Just as in the treatment of his cancer-Nothing worked. And even though it makes no sense, there is also so much guilt around our inability to save him.

So, to answer the question about sleeping honestly, “Not very well.” Nothing works.

The death of Superman Sam has had me thinking. Although my own Sam has only been gone 56 days, or maybe because he’s only been gone 56 days, I feel like I can offer some advice to those that love and want to support the Sommer family.

I don’t have advice on what to say. I haven’t figured that out yet. I do know that it does not help to talk about G-d’s plan, heaven, angels, being in a better place, etc. There is nothing you can say that will make them feel better. There is nothing you can say that will make them feel better. Just be with them. Hold hands. Tell them you love them. Say his name.

Here you go-thoughts on paper (or a screen. Whatever):

Do not ask, “Is there anything I can do?” “Is there anything you need?” The bereaved parent will likely answer, “No.” Unless you can bring the dead back to life or build a time machine, these open-ended questions are not helpful.

Just offer to do something. Guess at what they might need and offer to do it. Don’t say, “Can I…?” Or “When would be a good time for me to…?” A better approach would be to say, ” I would like to…(insert helpful thing here). Is…(insert day/time here)a good time?”

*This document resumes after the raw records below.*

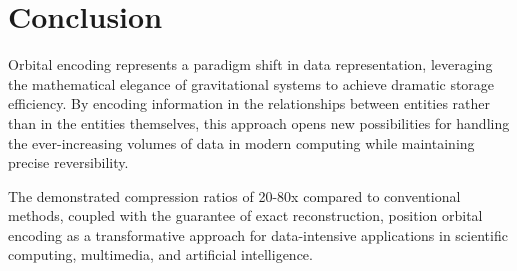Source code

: \section{Conclusion}

Orbital encoding represents a paradigm shift in data representation, leveraging the mathematical elegance of gravitational systems to achieve dramatic storage efficiency. By encoding information in the relationships between entities rather than in the entities themselves, this approach opens new possibilities for handling the ever-increasing volumes of data in modern computing while maintaining precise reversibility.

The demonstrated compression ratios of 20-80x compared to conventional methods, coupled with the guarantee of exact reconstruction, position orbital encoding as a transformative approach for data-intensive applications in scientific computing, multimedia, and artificial intelligence.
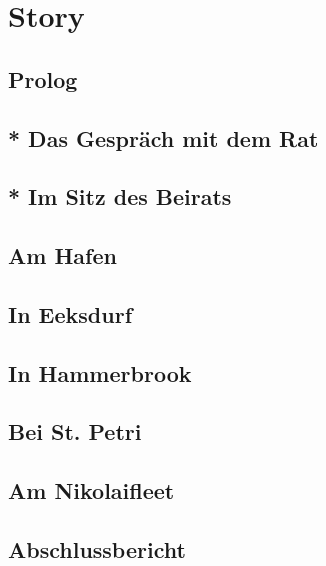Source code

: 
\chapter{Story}

\section{\textbf{Prolog}}


\section{\textbf{* Das Gespräch mit dem Rat}}


\section{\textbf{* Im Sitz des Beirats}}


\section{\textbf{Am Hafen}}
\label{Hafen}

\newpage

\section{\textbf{In Eeksdurf}}
\label{xd}

\newpage

\section{\textbf{In Hammerbrook}}
\label{arm}

\newpage

\section{\textbf{Bei St. Petri}}
\label{Petri}

\newpage

\section{\textbf{Am Nikolaifleet}}
\label{Fleet}


\section{\textbf{Abschlussbericht}}
\label{Fertig}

Here’s a list of things every family might need at one time or another, depending on where they live or the time of year:

Shovel snow
Mow lawn
Clean bathroom
Feed and care for pets
Drive kids to activities
Buy groceries
Take out trash
Return library books

So you might say, “Phyllis, I would like to come over and do your laundry. Is tomorrow at 10am a good time?” Now she might say, “No thanks,” because maybe her mom is there and handling that aspect of running the house. At this point I would suggest that you either offer to do something else right away or that you let her know that you’ll check in with her in a few days to make the same offer.

Here’s another way to approach helping-When Sam was on hospice (almost 5 months), I had a few friends who with regularity would text me when they were out shopping. “Hi! I’m at Costco (Trader Joe’s, Whole Foods, Albertson’s). Do you need anything?” This is a great way to offer help. I would be reluctant to hand someone my whole list, but if we’re out of toilet paper or bread or eggs, I can accept this small gesture.

Offer to visit when visitors might be thinning, like after Shiva. Don’t say, “Call me when you’re ready for a visit.” You call or text and offer. And if they say no, call next week, and the week after, and the week after. And if you call and they don’t answer, leave a message. I could not talk to people in the early days, but I did listen to messages. Texting is easier.

If you are far away and can’t be there to help, donate to their St. Baldrick’s campaign, or the MACC Fund. Send a card, especially after a few weeks when they stop coming. Use his name-“Sam had the best laugh.” It will be appreciated. I promise.

You know Michael and Phyllis, and so I’m betting you know what they need. Trust your gut.